*** Block opens ***
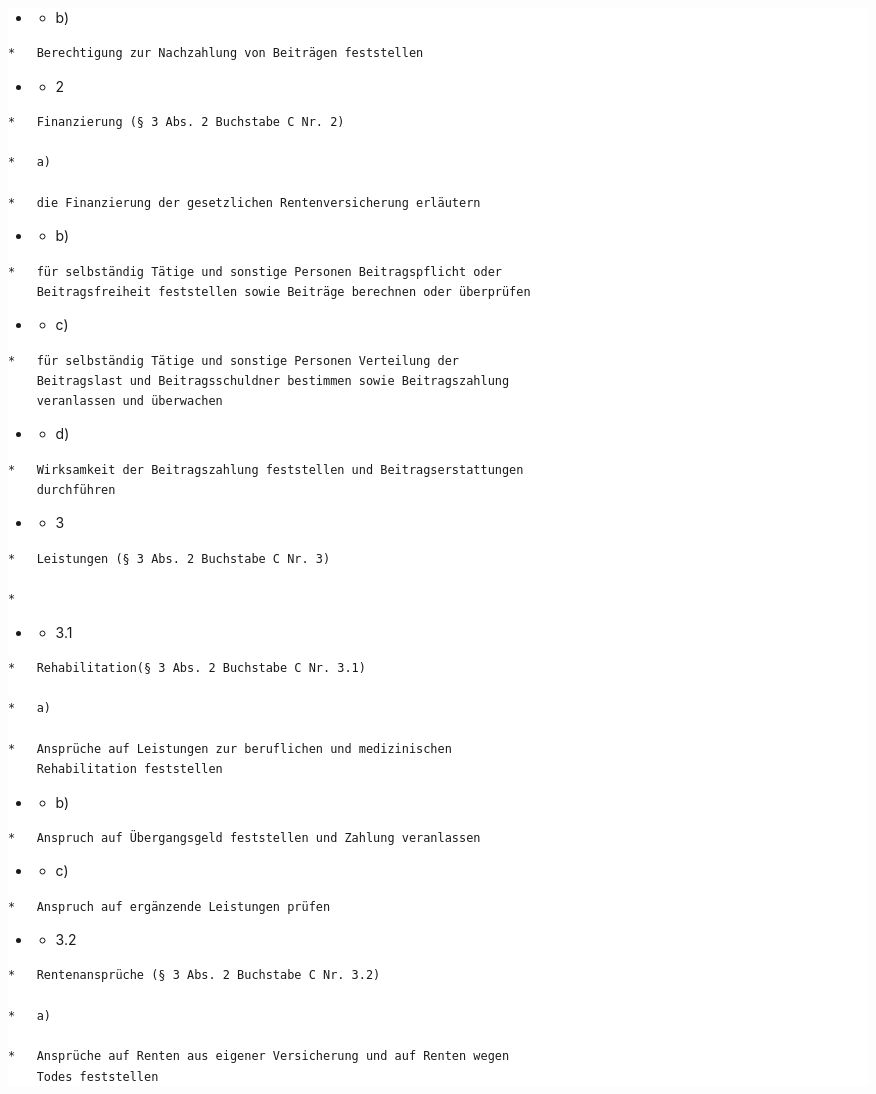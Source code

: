 
*    *   b)

    *   Berechtigung zur Nachzahlung von Beiträgen feststellen


*    *   2

    *   Finanzierung (§ 3 Abs. 2 Buchstabe C Nr. 2)

    *   a)

    *   die Finanzierung der gesetzlichen Rentenversicherung erläutern


*    *   b)

    *   für selbständig Tätige und sonstige Personen Beitragspflicht oder
        Beitragsfreiheit feststellen sowie Beiträge berechnen oder überprüfen


*    *   c)

    *   für selbständig Tätige und sonstige Personen Verteilung der
        Beitragslast und Beitragsschuldner bestimmen sowie Beitragszahlung
        veranlassen und überwachen


*    *   d)

    *   Wirksamkeit der Beitragszahlung feststellen und Beitragserstattungen
        durchführen


*    *   3

    *   Leistungen (§ 3 Abs. 2 Buchstabe C Nr. 3)

    *

*    *   3.1

    *   Rehabilitation(§ 3 Abs. 2 Buchstabe C Nr. 3.1)

    *   a)

    *   Ansprüche auf Leistungen zur beruflichen und medizinischen
        Rehabilitation feststellen


*    *   b)

    *   Anspruch auf Übergangsgeld feststellen und Zahlung veranlassen


*    *   c)

    *   Anspruch auf ergänzende Leistungen prüfen


*    *   3.2

    *   Rentenansprüche (§ 3 Abs. 2 Buchstabe C Nr. 3.2)

    *   a)

    *   Ansprüche auf Renten aus eigener Versicherung und auf Renten wegen
        Todes feststellen

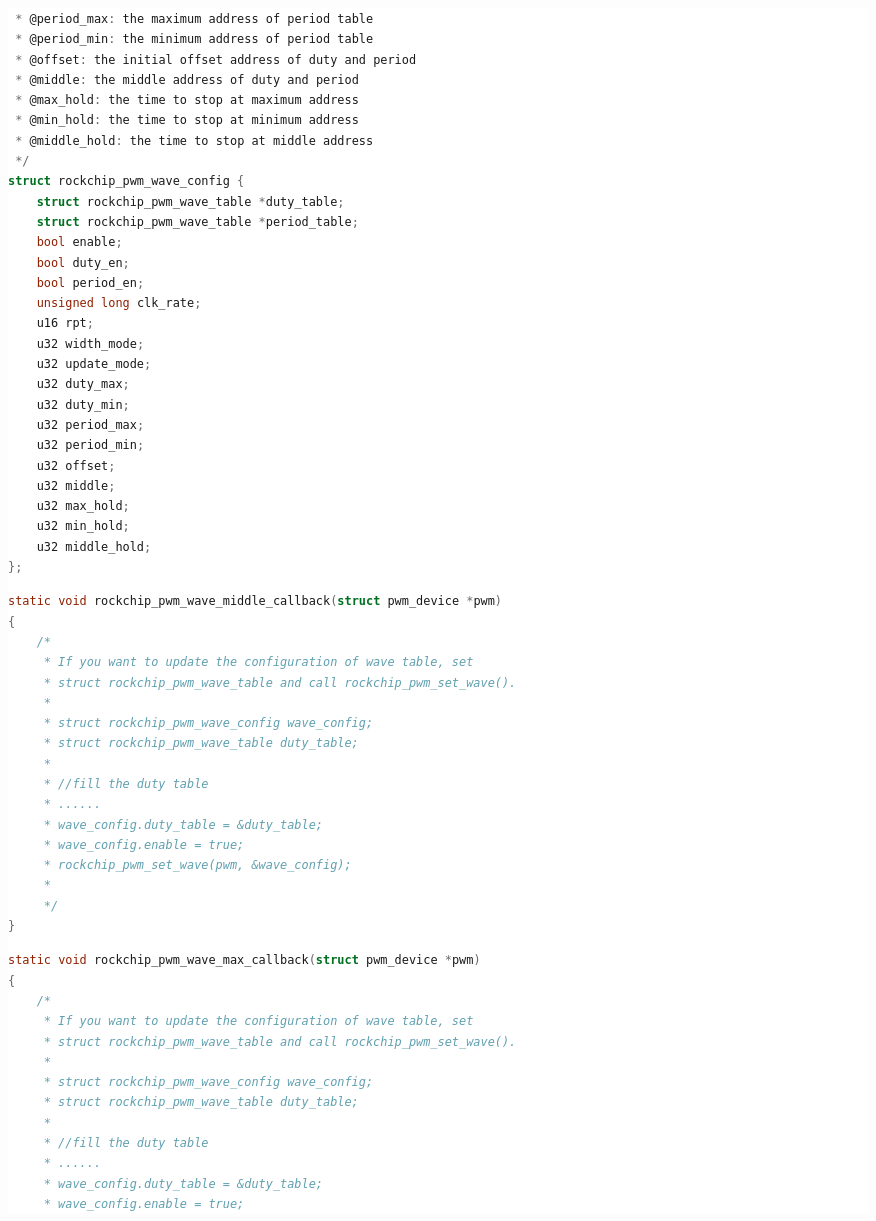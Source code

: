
 ```c
 * @period_max: the maximum address of period table
 * @period_min: the minimum address of period table
 * @offset: the initial offset address of duty and period
 * @middle: the middle address of duty and period
 * @max_hold: the time to stop at maximum address
 * @min_hold: the time to stop at minimum address
 * @middle_hold: the time to stop at middle address
 */
struct rockchip_pwm_wave_config {
    struct rockchip_pwm_wave_table *duty_table;
    struct rockchip_pwm_wave_table *period_table;
    bool enable;
    bool duty_en;
    bool period_en;
    unsigned long clk_rate;
    u16 rpt;
    u32 width_mode;
    u32 update_mode;
    u32 duty_max;
    u32 duty_min;
    u32 period_max;
    u32 period_min;
    u32 offset;
    u32 middle;
    u32 max_hold;
    u32 min_hold;
    u32 middle_hold;
};
```

```c
static void rockchip_pwm_wave_middle_callback(struct pwm_device *pwm)
{
    /*
     * If you want to update the configuration of wave table, set
     * struct rockchip_pwm_wave_table and call rockchip_pwm_set_wave().
     *
     * struct rockchip_pwm_wave_config wave_config;
     * struct rockchip_pwm_wave_table duty_table;
     *
     * //fill the duty table
     * ......
     * wave_config.duty_table = &duty_table;
     * wave_config.enable = true;
     * rockchip_pwm_set_wave(pwm, &wave_config);
     *
     */
}
```

```c
static void rockchip_pwm_wave_max_callback(struct pwm_device *pwm)
{
    /*
     * If you want to update the configuration of wave table, set
     * struct rockchip_pwm_wave_table and call rockchip_pwm_set_wave().
     *
     * struct rockchip_pwm_wave_config wave_config;
     * struct rockchip_pwm_wave_table duty_table;
     *
     * //fill the duty table
     * ......
     * wave_config.duty_table = &duty_table;
     * wave_config.enable = true;
```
*** Block closes ***
**What you are asked to do:**
Pictures are not part of the copy; reproduce everything else in the records exactly.

**Finished task:**
Source code

: 
*    *   b)

    *   Berechtigung zur Nachzahlung von Beiträgen feststellen


*    *   2

    *   Finanzierung (§ 3 Abs. 2 Buchstabe C Nr. 2)

    *   a)

    *   die Finanzierung der gesetzlichen Rentenversicherung erläutern


*    *   b)

    *   für selbständig Tätige und sonstige Personen Beitragspflicht oder
        Beitragsfreiheit feststellen sowie Beiträge berechnen oder überprüfen


*    *   c)

    *   für selbständig Tätige und sonstige Personen Verteilung der
        Beitragslast und Beitragsschuldner bestimmen sowie Beitragszahlung
        veranlassen und überwachen


*    *   d)

    *   Wirksamkeit der Beitragszahlung feststellen und Beitragserstattungen
        durchführen


*    *   3

    *   Leistungen (§ 3 Abs. 2 Buchstabe C Nr. 3)

    *

*    *   3.1

    *   Rehabilitation(§ 3 Abs. 2 Buchstabe C Nr. 3.1)

    *   a)

    *   Ansprüche auf Leistungen zur beruflichen und medizinischen
        Rehabilitation feststellen


*    *   b)

    *   Anspruch auf Übergangsgeld feststellen und Zahlung veranlassen


*    *   c)

    *   Anspruch auf ergänzende Leistungen prüfen


*    *   3.2

    *   Rentenansprüche (§ 3 Abs. 2 Buchstabe C Nr. 3.2)

    *   a)

    *   Ansprüche auf Renten aus eigener Versicherung und auf Renten wegen
        Todes feststellen

Source code

:
 ```c
 * @period_max: the maximum address of period table
 * @period_min: the minimum address of period table
 * @offset: the initial offset address of duty and period
 * @middle: the middle address of duty and period
 * @max_hold: the time to stop at maximum address
 * @min_hold: the time to stop at minimum address
 * @middle_hold: the time to stop at middle address
 */
struct rockchip_pwm_wave_config {
    struct rockchip_pwm_wave_table *duty_table;
    struct rockchip_pwm_wave_table *period_table;
    bool enable;
    bool duty_en;
    bool period_en;
    unsigned long clk_rate;
    u16 rpt;
    u32 width_mode;
    u32 update_mode;
    u32 duty_max;
    u32 duty_min;
    u32 period_max;
    u32 period_min;
    u32 offset;
    u32 middle;
    u32 max_hold;
    u32 min_hold;
    u32 middle_hold;
};
```

```c
static void rockchip_pwm_wave_middle_callback(struct pwm_device *pwm)
{
    /*
     * If you want to update the configuration of wave table, set
     * struct rockchip_pwm_wave_table and call rockchip_pwm_set_wave().
     *
     * struct rockchip_pwm_wave_config wave_config;
     * struct rockchip_pwm_wave_table duty_table;
     *
     * //fill the duty table
     * ......
     * wave_config.duty_table = &duty_table;
     * wave_config.enable = true;
     * rockchip_pwm_set_wave(pwm, &wave_config);
     *
     */
}
```

```c
static void rockchip_pwm_wave_max_callback(struct pwm_device *pwm)
{
    /*
     * If you want to update the configuration of wave table, set
     * struct rockchip_pwm_wave_table and call rockchip_pwm_set_wave().
     *
     * struct rockchip_pwm_wave_config wave_config;
     * struct rockchip_pwm_wave_table duty_table;
     *
     * //fill the duty table
     * ......
     * wave_config.duty_table = &duty_table;
     * wave_config.enable = true;
```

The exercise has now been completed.